How do you do that when you don't have much money? Actual headline:
The concept of getting paid to be a fireman who plays with army men and Hot Wheels must be giving 8-11 year-olds total hard-ons.
Where do you go if your end-times, Mormon-offshoot religion is too freaky-weird for Utah and Idaho? Montana!
A religious group led by a man who claims to be the Holy Ghost has moved to the Fromberg area after a brief stay in a small Idaho town where residents protested the group's building plans.
Their Fromberg neighbors are wary of the group and law enforcement officials have been notified of the group's activities in Utah and Idaho.
Members of the Church of the Firstborn and General Assembly of Heaven had fled to Idaho from Utah last year after their large home in a Salt Lake City suburb was raided by federal officials investigating claims of child sexual abuse and assassination threats against President Barack Obama, George W. Bush, and Thomas S. Monson, president of The Church of Jesus Christ of Latter-day Saints.
Last September, the group started moving from Idaho into two homes on a lot at 605 Bridger-Fromberg Road. The main home had been rented by Larry Daniels, who was sentenced last week to prison for murdering his adult son in the house.
The church is led by 43-year-old Terrill Dalton, who said group members are peaceful and felt drawn to Montana.
"We all prayed about where to go next and a lot of people had the same feeling that we ought to go to Montana, somewhere nigh unto Billings, not the city, but nearby," Dalton said.
Geody Harman is the church's co-leader, Dalton's "first counselor." Asked how many people live on the property, Harman had to stop and count.
"Fourteen or 15, something like that. No, it's 16," Harman said. That number includes the 36-year-old Harman's wife and their nine children.

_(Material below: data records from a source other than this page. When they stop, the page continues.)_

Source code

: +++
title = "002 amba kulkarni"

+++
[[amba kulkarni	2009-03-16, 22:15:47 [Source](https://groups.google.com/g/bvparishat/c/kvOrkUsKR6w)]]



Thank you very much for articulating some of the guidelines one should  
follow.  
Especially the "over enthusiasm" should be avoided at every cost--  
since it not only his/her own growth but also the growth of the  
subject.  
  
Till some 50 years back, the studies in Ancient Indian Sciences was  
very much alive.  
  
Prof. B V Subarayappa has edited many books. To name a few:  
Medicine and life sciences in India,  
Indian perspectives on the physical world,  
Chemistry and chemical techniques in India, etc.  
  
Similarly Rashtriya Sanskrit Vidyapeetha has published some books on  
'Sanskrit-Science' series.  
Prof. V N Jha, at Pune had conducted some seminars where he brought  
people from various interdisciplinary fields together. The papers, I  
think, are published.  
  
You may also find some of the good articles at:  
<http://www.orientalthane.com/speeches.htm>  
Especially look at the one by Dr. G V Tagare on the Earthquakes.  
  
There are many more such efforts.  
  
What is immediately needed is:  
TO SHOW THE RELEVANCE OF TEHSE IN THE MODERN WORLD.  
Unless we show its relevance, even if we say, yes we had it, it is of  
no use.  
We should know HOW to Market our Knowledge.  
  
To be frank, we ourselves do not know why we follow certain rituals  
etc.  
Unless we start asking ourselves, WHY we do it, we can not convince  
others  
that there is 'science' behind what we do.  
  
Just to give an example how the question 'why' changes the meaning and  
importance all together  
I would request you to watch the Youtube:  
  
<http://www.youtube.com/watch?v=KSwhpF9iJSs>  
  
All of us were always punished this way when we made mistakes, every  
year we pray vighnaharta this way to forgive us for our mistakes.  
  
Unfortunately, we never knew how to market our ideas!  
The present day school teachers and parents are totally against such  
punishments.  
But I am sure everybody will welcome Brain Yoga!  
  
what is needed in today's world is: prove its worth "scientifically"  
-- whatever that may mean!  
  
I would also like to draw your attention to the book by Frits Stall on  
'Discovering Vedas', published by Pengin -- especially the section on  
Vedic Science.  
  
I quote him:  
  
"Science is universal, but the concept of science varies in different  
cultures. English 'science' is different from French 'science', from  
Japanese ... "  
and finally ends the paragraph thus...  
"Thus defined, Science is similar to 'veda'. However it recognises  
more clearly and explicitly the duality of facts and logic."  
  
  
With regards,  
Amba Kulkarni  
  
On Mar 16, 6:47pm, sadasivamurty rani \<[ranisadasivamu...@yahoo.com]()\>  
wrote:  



The article continues at the link to the Missoulian. It's '90s nostalgia. These folk are the Church Universal and Triumphant of this decade.
Our good buddy Brent Wilson just can't keep his mouth shut. The headline in the early edition of the paper I get has a much better headline: Alleged house thief continues to mouth off. "Mouth off" isn't as good as "sasses," but is still pretty good.

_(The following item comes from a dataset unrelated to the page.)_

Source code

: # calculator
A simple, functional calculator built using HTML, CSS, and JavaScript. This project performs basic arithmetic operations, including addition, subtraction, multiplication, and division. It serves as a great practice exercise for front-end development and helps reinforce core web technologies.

Brent is obviously crazy, and medication would likely help him, especially since he insists on acting as his own lawyer, but I think he's great. The way he attempted to steal the houses is totally batshit crazy, yet he managed to get a home equity loan for one of them. He claims to neither have nor need constitutional rights, which is probably his justification for treating Deborah, sorry, Judge Christopher, just like any other person. A bit dickish perhaps, but it's not like he called her a bitch or threatened her. He's just asking to be held in contempt of court and/or in crazy lockup, but it could all be weird judicial kung fu.